EXERCISE AIM -
Find the lines below holding the word "Additional" and copy each of them.

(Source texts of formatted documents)
---*---

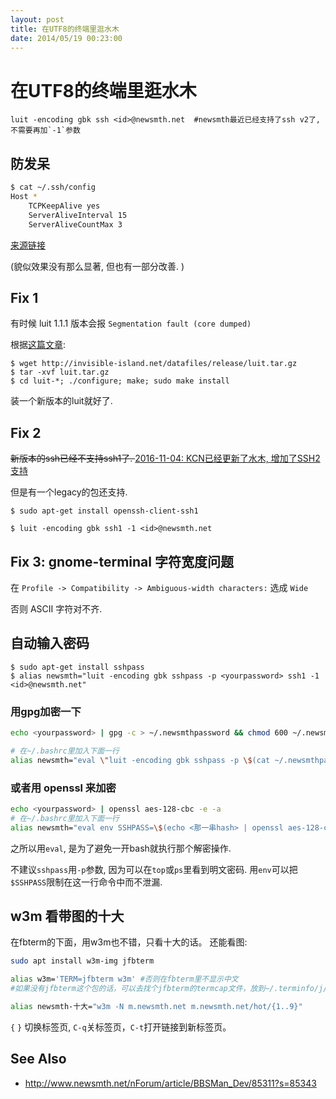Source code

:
 ```yaml
---
layout: post
title: 在UTF8的终端里逛水木
date: 2014/05/19 00:23:00
---
```


# 在UTF8的终端里逛水木

	luit -encoding gbk ssh <id>@newsmth.net  #newsmth最近已经支持了ssh v2了, 不需要再加`-1`参数

## 防发呆

```bash
$ cat ~/.ssh/config 
Host *
    TCPKeepAlive yes
    ServerAliveInterval 15
    ServerAliveCountMax 3
```
[来源链接](https://blog.huiyiqun.me/2016/10/21/openssh-freeze-inactive-session.html)

(貌似效果没有那么显著, 但也有一部分改善. )

## Fix 1

有时候 luit 1.1.1 版本会报 `Segmentation fault (core dumped)`

根据[这篇文章](http://lenguyenthedat.com/luit-segmentation-fault/):

    $ wget http://invisible-island.net/datafiles/release/luit.tar.gz
    $ tar -xvf luit.tar.gz
    $ cd luit-*; ./configure; make; sudo make install

装一个新版本的luit就好了. 

## Fix 2

<del>新版本的ssh已经不支持ssh1了. </del> [2016-11-04: KCN已经更新了水木, 增加了SSH2支持](http://www.newsmth.net/nForum/article/BBSMan_Dev/85355?s=85355)

但是有一个legacy的包还支持. 

    $ sudo apt-get install openssh-client-ssh1

    $ luit -encoding gbk ssh1 -1 <id>@newsmth.net

## Fix 3: gnome-terminal 字符宽度问题

在 `Profile -> Compatibility -> Ambiguous-width characters:` 选成 `Wide`

否则 ASCII 字符对不齐. 

## 自动输入密码

    $ sudo apt-get install sshpass
    $ alias newsmth="luit -encoding gbk sshpass -p <yourpassword> ssh1 -1 <id>@newsmth.net"

### 用gpg加密一下

```bash
echo <yourpassword> | gpg -c > ~/.newsmthpassword && chmod 600 ~/.newsmthpassword

# 在~/.bashrc里加入下面一行
alias newsmth="eval \"luit -encoding gbk sshpass -p \$(cat ~/.newsmthpassword | gpg) ssh scateu@bbs.newsmth.net\""
```

### 或者用 openssl 来加密

```bash
echo <yourpassword> | openssl aes-128-cbc -e -a
# 在~/.bashrc里加入下面一行
alias newsmth="eval env SSHPASS=\$(echo <那一串hash> | openssl aes-128-cbc -d -a) luit -encoding gbk sshpass -e ssh scateu@newsmth.net"  
```

之所以用`eval`, 是为了避免一开bash就执行那个解密操作. 

不建议`sshpass`用`-p`参数, 因为可以在`top`或`ps`里看到明文密码. 用`env`可以把`$SSHPASS`限制在这一行命令中而不泄漏. 

## w3m 看带图的十大

在fbterm的下面，用w3m也不错，只看十大的话。
还能看图:

```bash
sudo apt install w3m-img jfbterm

alias w3m='TERM=jfbterm w3m' #否则在fbterm里不显示中文
#如果没有jfbterm这个包的话，可以去找个jfbterm的termcap文件，放到~/.terminfo/j/jfbterm里

alias newsmth-十大="w3m -N m.newsmth.net m.newsmth.net/hot/{1..9}"
```

`{` `}` 切换标签页, `C-q`关标签页，`C-t`打开链接到新标签页。

## See Also

 - <http://www.newsmth.net/nForum/article/BBSMan_Dev/85311?s=85343>
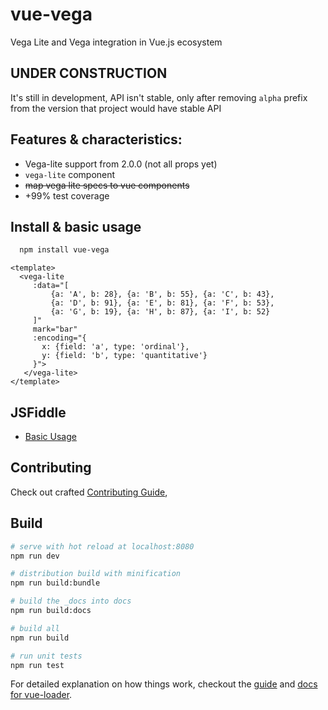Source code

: # vue-vega

Vega Lite and Vega integration in Vue.js ecosystem

## UNDER CONSTRUCTION

It's still in development, API isn't stable, only after removing `alpha` prefix from the version that project would have stable API

## Features & characteristics:

* Vega-lite support from 2.0.0 (not all props yet)
* `vega-lite` component
*  ~~map vega lite specs to vue components~~
* +99% test coverage

## Install & basic usage

```bash
  npm install vue-vega
```

```vue
<template>
  <vega-lite
     :data="[
         {a: 'A', b: 28}, {a: 'B', b: 55}, {a: 'C', b: 43},
         {a: 'D', b: 91}, {a: 'E', b: 81}, {a: 'F', b: 53},
         {a: 'G', b: 19}, {a: 'H', b: 87}, {a: 'I', b: 52}
     ]"
     mark="bar"
     :encoding="{
       x: {field: 'a', type: 'ordinal'},
       y: {field: 'b', type: 'quantitative'}
     }">
   </vega-lite>
</template>
```
## JSFiddle

* [Basic Usage](https://jsfiddle.net/NesterOne/syvk7e04)

## Contributing

Check out crafted [Contributing Guide](CONTRIBUTING.md),

## Build

```bash
# serve with hot reload at localhost:8080
npm run dev

# distribution build with minification
npm run build:bundle

# build the _docs into docs
npm run build:docs

# build all
npm run build

# run unit tests
npm run test
```
For detailed explanation on how things work, checkout the [guide](http://vuejs-templates.github.io/webpack/) and [docs for vue-loader](http://vuejs.github.io/vue-loader).
 
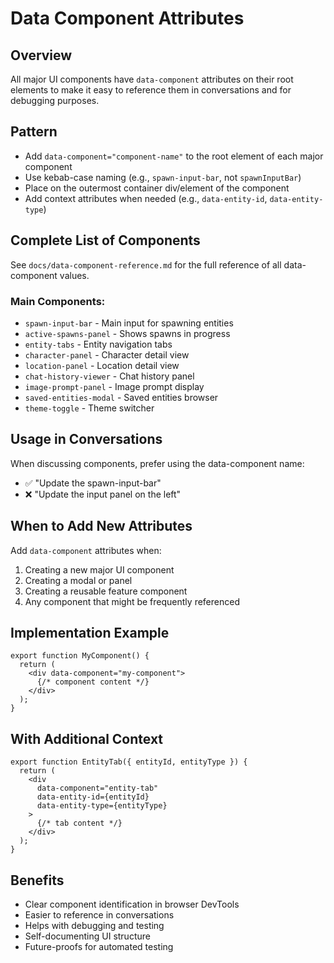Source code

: # Data Component Attributes

## Overview
All major UI components have `data-component` attributes on their root elements to make it easy to reference them in conversations and for debugging purposes.

## Pattern
- Add `data-component="component-name"` to the root element of each major component
- Use kebab-case naming (e.g., `spawn-input-bar`, not `spawnInputBar`)
- Place on the outermost container div/element of the component
- Add context attributes when needed (e.g., `data-entity-id`, `data-entity-type`)

## Complete List of Components
See `docs/data-component-reference.md` for the full reference of all data-component values.

### Main Components:
- `spawn-input-bar` - Main input for spawning entities
- `active-spawns-panel` - Shows spawns in progress
- `entity-tabs` - Entity navigation tabs
- `character-panel` - Character detail view
- `location-panel` - Location detail view
- `chat-history-viewer` - Chat history panel
- `image-prompt-panel` - Image prompt display
- `saved-entities-modal` - Saved entities browser
- `theme-toggle` - Theme switcher

## Usage in Conversations
When discussing components, prefer using the data-component name:
- ✅ "Update the spawn-input-bar"
- ❌ "Update the input panel on the left"

## When to Add New Attributes
Add `data-component` attributes when:
1. Creating a new major UI component
2. Creating a modal or panel
3. Creating a reusable feature component
4. Any component that might be frequently referenced

## Implementation Example
```tsx
export function MyComponent() {
  return (
    <div data-component="my-component">
      {/* component content */}
    </div>
  );
}
```

## With Additional Context
```tsx
export function EntityTab({ entityId, entityType }) {
  return (
    <div 
      data-component="entity-tab"
      data-entity-id={entityId}
      data-entity-type={entityType}
    >
      {/* tab content */}
    </div>
  );
}
```

## Benefits
- Clear component identification in browser DevTools
- Easier to reference in conversations
- Helps with debugging and testing
- Self-documenting UI structure
- Future-proofs for automated testing
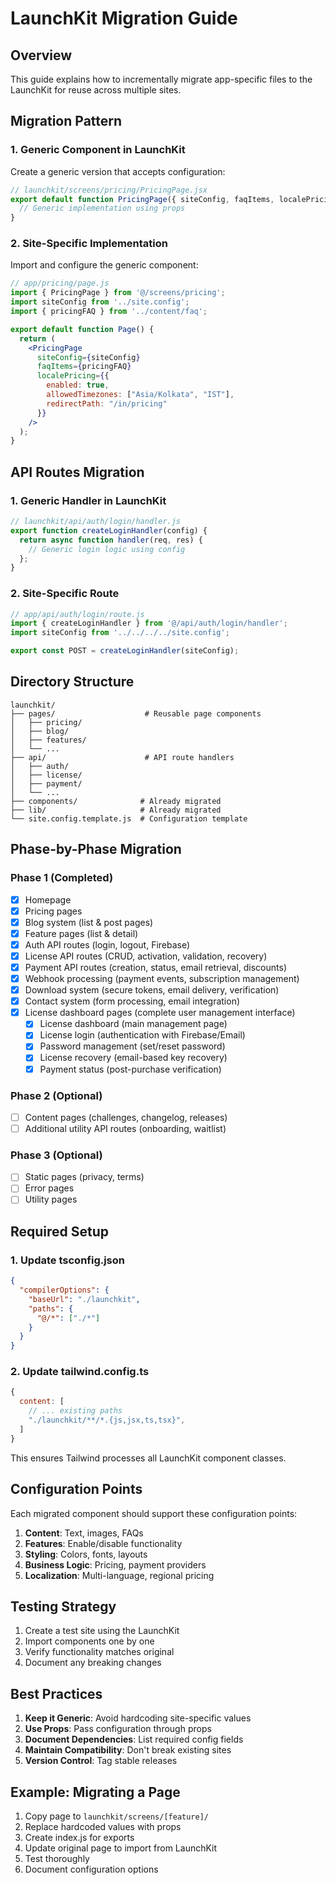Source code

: # LaunchKit Migration Guide

## Overview
This guide explains how to incrementally migrate app-specific files to the LaunchKit for reuse across multiple sites.

## Migration Pattern

### 1. Generic Component in LaunchKit
Create a generic version that accepts configuration:

```jsx
// launchkit/screens/pricing/PricingPage.jsx
export default function PricingPage({ siteConfig, faqItems, localePricing }) {
  // Generic implementation using props
}
```

### 2. Site-Specific Implementation
Import and configure the generic component:

```jsx
// app/pricing/page.js
import { PricingPage } from '@/screens/pricing';
import siteConfig from '../site.config';
import { pricingFAQ } from '../content/faq';

export default function Page() {
  return (
    <PricingPage
      siteConfig={siteConfig}
      faqItems={pricingFAQ}
      localePricing={{
        enabled: true,
        allowedTimezones: ["Asia/Kolkata", "IST"],
        redirectPath: "/in/pricing"
      }}
    />
  );
}
```

## API Routes Migration

### 1. Generic Handler in LaunchKit
```javascript
// launchkit/api/auth/login/handler.js
export function createLoginHandler(config) {
  return async function handler(req, res) {
    // Generic login logic using config
  };
}
```

### 2. Site-Specific Route
```javascript
// app/api/auth/login/route.js
import { createLoginHandler } from '@/api/auth/login/handler';
import siteConfig from '../../../../site.config';

export const POST = createLoginHandler(siteConfig);
```

## Directory Structure

```
launchkit/
├── pages/                    # Reusable page components
│   ├── pricing/
│   ├── blog/
│   ├── features/
│   └── ...
├── api/                      # API route handlers
│   ├── auth/
│   ├── license/
│   ├── payment/
│   └── ...
├── components/              # Already migrated
├── lib/                     # Already migrated
└── site.config.template.js  # Configuration template
```

## Phase-by-Phase Migration

### Phase 1 (Completed)
- [x] Homepage
- [x] Pricing pages
- [x] Blog system (list & post pages)
- [x] Feature pages (list & detail)
- [x] Auth API routes (login, logout, Firebase)
- [x] License API routes (CRUD, activation, validation, recovery)
- [x] Payment API routes (creation, status, email retrieval, discounts)
- [x] Webhook processing (payment events, subscription management)
- [x] Download system (secure tokens, email delivery, verification)
- [x] Contact system (form processing, email integration)
- [x] License dashboard pages (complete user management interface)
  - [x] License dashboard (main management page)
  - [x] License login (authentication with Firebase/Email)
  - [x] Password management (set/reset password)
  - [x] License recovery (email-based key recovery)
  - [x] Payment status (post-purchase verification)

### Phase 2 (Optional)
- [ ] Content pages (challenges, changelog, releases)
- [ ] Additional utility API routes (onboarding, waitlist)

### Phase 3 (Optional)
- [ ] Static pages (privacy, terms)
- [ ] Error pages
- [ ] Utility pages

## Required Setup

### 1. Update tsconfig.json
```json
{
  "compilerOptions": {
    "baseUrl": "./launchkit",
    "paths": {
      "@/*": ["./*"]
    }
  }
}
```

### 2. Update tailwind.config.ts
```javascript
{
  content: [
    // ... existing paths
    "./launchkit/**/*.{js,jsx,ts,tsx}",
  ]
}
```

This ensures Tailwind processes all LaunchKit component classes.

## Configuration Points

Each migrated component should support these configuration points:

1. **Content**: Text, images, FAQs
2. **Features**: Enable/disable functionality
3. **Styling**: Colors, fonts, layouts
4. **Business Logic**: Pricing, payment providers
5. **Localization**: Multi-language, regional pricing

## Testing Strategy

1. Create a test site using the LaunchKit
2. Import components one by one
3. Verify functionality matches original
4. Document any breaking changes

## Best Practices

1. **Keep it Generic**: Avoid hardcoding site-specific values
2. **Use Props**: Pass configuration through props
3. **Document Dependencies**: List required config fields
4. **Maintain Compatibility**: Don't break existing sites
5. **Version Control**: Tag stable releases

## Example: Migrating a Page

1. Copy page to `launchkit/screens/[feature]/`
2. Replace hardcoded values with props
3. Create index.js for exports
4. Update original page to import from LaunchKit
5. Test thoroughly
6. Document configuration options
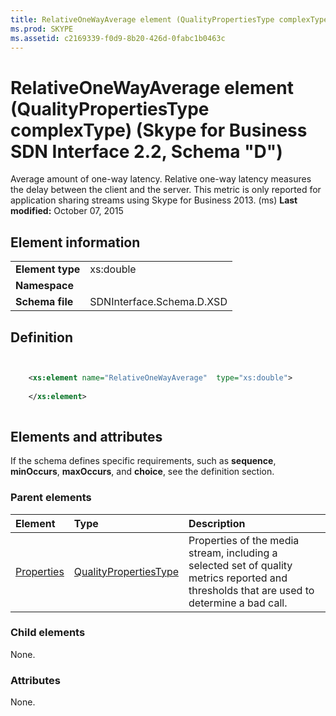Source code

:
 ```yaml
---
title: RelativeOneWayAverage element (QualityPropertiesType complexType) (Skype for Business SDN Interface 2.2, Schema "D")
ms.prod: SKYPE
ms.assetid: c2169339-f0d9-8b20-426d-0fabc1b0463c
---
```



# RelativeOneWayAverage element (QualityPropertiesType complexType) (Skype for Business SDN Interface 2.2, Schema "D")
Average amount of one-way latency. Relative one-way latency measures the delay between the client and the server. This metric is only reported for application sharing streams using Skype for Business 2013. (ms) 
 **Last modified:** October 07, 2015
  
    
    


## Element information


|||
|:-----|:-----|
|**Element type**|xs:double |
|**Namespace**||
|**Schema file**|SDNInterface.Schema.D.XSD |
   

## Definition


```XML


    <xs:element name="RelativeOneWayAverage"  type="xs:double">
    
    </xs:element>
  
```


## Elements and attributes

If the schema defines specific requirements, such as **sequence**, **minOccurs**, **maxOccurs**, and **choice**, see the definition section. 
  
    
    

### Parent elements



|**Element**|**Type**|**Description**|
|:-----|:-----|:-----|
| [Properties](properties-element-qualitytype-complextype.md)| [QualityPropertiesType](qualitypropertiestype-complextype.md)|Properties of the media stream, including a selected set of quality metrics reported and thresholds that are used to determine a bad call. |
   

### Child elements

None. 
  
    
    

### Attributes

None. 
  
    
    

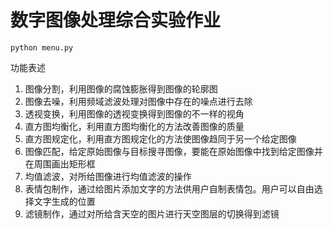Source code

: # 数字图像处理综合实验作业
```
python menu.py
```
功能表述  
1.	图像分割，利用图像的腐蚀膨胀得到图像的轮廓图
2.	图像去噪，利用频域滤波处理对图像中存在的噪点进行去除
3.	透视变换，利用图像的透视变换得到图像的不一样的视角
4.	直方图均衡化，利用直方图均衡化的方法改善图像的质量
5.	直方图规定化，利用直方图规定化的方法使图像趋同于另一个给定图像
6.	图像匹配，给定原始图像与目标搜寻图像，要能在原始图像中找到给定图像并在周围画出矩形框
7.	均值滤波，对所给图像进行均值滤波的操作
8.	表情包制作，通过给图片添加文字的方法供用户自制表情包。用户可以自由选择文字生成的位置
9.  滤镜制作，通过对所给含天空的图片进行天空图层的切换得到滤镜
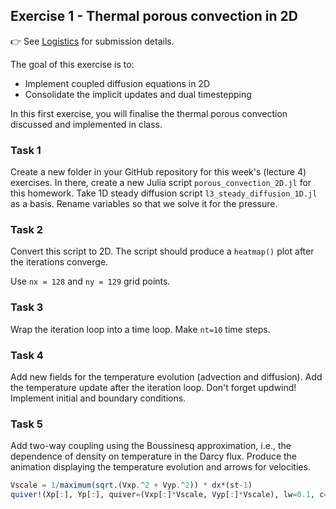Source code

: <!--This file was generated, do not modify it.-->
## Exercise 1 - **Thermal porous convection in 2D**

👉 See [Logistics](/logistics/#submission) for submission details.

The goal of this exercise is to:
- Implement coupled diffusion equations in 2D
- Consolidate the implicit updates and dual timestepping

In this first exercise, you will finalise the thermal porous convection discussed and implemented in class.

### Task 1
Create a new folder in your GitHub repository for this week's (lecture 4) exercises. In there, create a new Julia script `porous_convection_2D.jl` for this homework. Take 1D steady diffusion script `l3_steady_diffusion_1D.jl` as a basis. Rename variables so that we solve it for the pressure.

### Task 2
Convert this script to 2D. The script should produce a `heatmap()` plot after the iterations converge.

Use `nx = 128` and `ny = 129` grid points.

### Task 3

Wrap the iteration loop into a time loop. Make `nt=10` time steps.

### Task 4

Add new fields for the temperature evolution (advection and diffusion). Add the temperature update after the iteration loop. Don't forget updwind! Implement initial and boundary conditions.

### Task 5

Add two-way coupling using the Boussinesq approximation, i.e., the dependence of density on temperature in the Darcy flux. Produce the animation displaying the temperature evolution and arrows for velocities.

```julia
Vscale = 1/maximum(sqrt.(Vxp.^2 + Vyp.^2)) * dx*(st-1)
quiver!(Xp[:], Yp[:], quiver=(Vxp[:]*Vscale, Vyp[:]*Vscale), lw=0.1, c=:blue); frame(anim)
```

---*---

WORKED SOLUTION -
## With Additional Context
- [ ] Additional utility API routes (onboarding, waitlist)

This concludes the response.